**ENTRIES PROVIDED:**

::::::::::

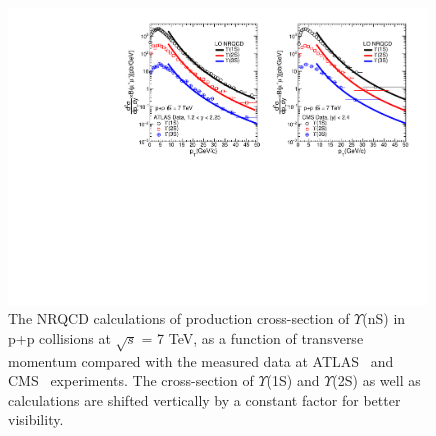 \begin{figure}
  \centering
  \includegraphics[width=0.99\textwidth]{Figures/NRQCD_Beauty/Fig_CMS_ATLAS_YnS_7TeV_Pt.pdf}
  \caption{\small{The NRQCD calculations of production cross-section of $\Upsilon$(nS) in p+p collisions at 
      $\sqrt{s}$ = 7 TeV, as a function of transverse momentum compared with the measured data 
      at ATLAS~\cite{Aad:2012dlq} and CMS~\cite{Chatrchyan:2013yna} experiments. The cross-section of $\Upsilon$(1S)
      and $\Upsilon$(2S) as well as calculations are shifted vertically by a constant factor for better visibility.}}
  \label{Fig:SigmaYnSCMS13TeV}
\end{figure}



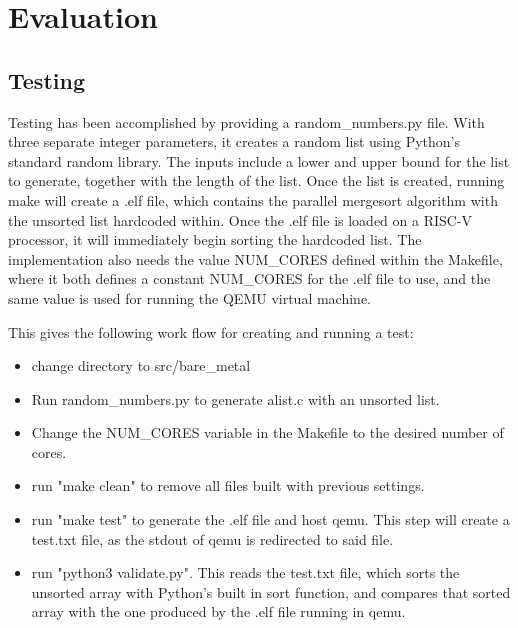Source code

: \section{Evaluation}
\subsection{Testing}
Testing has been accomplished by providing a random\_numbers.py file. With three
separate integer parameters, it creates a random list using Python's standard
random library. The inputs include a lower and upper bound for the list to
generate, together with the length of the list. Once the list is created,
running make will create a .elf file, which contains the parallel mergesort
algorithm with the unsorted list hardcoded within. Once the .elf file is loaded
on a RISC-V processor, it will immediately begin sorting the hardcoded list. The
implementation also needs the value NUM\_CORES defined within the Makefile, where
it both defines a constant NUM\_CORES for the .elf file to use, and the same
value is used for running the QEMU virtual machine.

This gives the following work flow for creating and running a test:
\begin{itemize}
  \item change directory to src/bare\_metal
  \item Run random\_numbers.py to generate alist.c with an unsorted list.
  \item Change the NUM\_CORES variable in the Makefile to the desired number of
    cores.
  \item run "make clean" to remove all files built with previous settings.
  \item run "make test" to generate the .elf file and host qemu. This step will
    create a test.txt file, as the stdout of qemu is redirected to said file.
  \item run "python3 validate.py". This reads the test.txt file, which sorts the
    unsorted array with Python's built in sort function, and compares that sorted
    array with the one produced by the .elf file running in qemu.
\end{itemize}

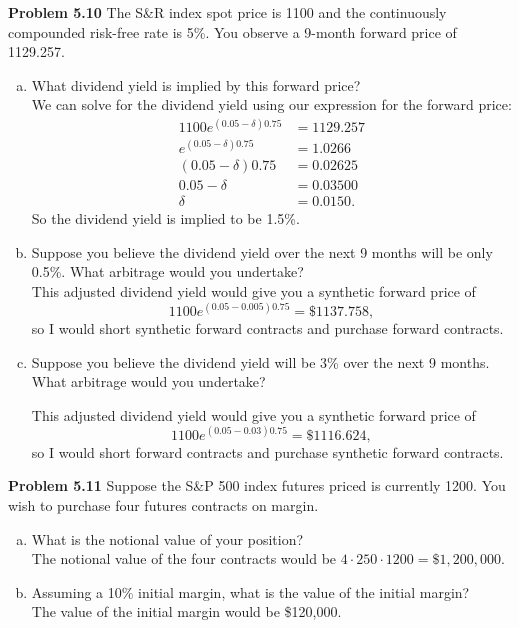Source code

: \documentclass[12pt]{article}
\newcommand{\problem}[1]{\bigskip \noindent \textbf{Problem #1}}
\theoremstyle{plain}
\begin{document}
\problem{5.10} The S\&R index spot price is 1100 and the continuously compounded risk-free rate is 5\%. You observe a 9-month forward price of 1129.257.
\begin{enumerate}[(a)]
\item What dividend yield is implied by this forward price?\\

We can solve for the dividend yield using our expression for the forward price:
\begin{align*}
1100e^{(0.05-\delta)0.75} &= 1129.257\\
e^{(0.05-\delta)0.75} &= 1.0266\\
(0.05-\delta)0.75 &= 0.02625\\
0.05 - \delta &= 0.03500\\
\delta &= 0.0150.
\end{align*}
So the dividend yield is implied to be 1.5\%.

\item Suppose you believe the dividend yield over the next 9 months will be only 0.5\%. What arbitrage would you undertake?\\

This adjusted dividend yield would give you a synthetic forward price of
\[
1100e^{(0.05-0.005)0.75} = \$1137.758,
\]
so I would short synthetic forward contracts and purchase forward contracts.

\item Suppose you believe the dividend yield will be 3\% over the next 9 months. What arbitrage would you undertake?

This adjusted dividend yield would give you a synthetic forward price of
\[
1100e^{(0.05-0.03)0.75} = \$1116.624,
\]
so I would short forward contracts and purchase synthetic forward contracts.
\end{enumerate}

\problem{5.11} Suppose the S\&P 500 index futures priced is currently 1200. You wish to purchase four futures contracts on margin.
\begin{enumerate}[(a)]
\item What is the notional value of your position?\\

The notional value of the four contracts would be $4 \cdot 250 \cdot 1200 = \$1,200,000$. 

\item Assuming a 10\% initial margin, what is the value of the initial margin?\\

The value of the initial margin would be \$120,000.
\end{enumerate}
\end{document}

::::::::::

**DIRECTIONS FOR THIS TASK:**
A single number is the answer here: the count of lines in the material above holding the string "which".

**ANSWER AREA:**
2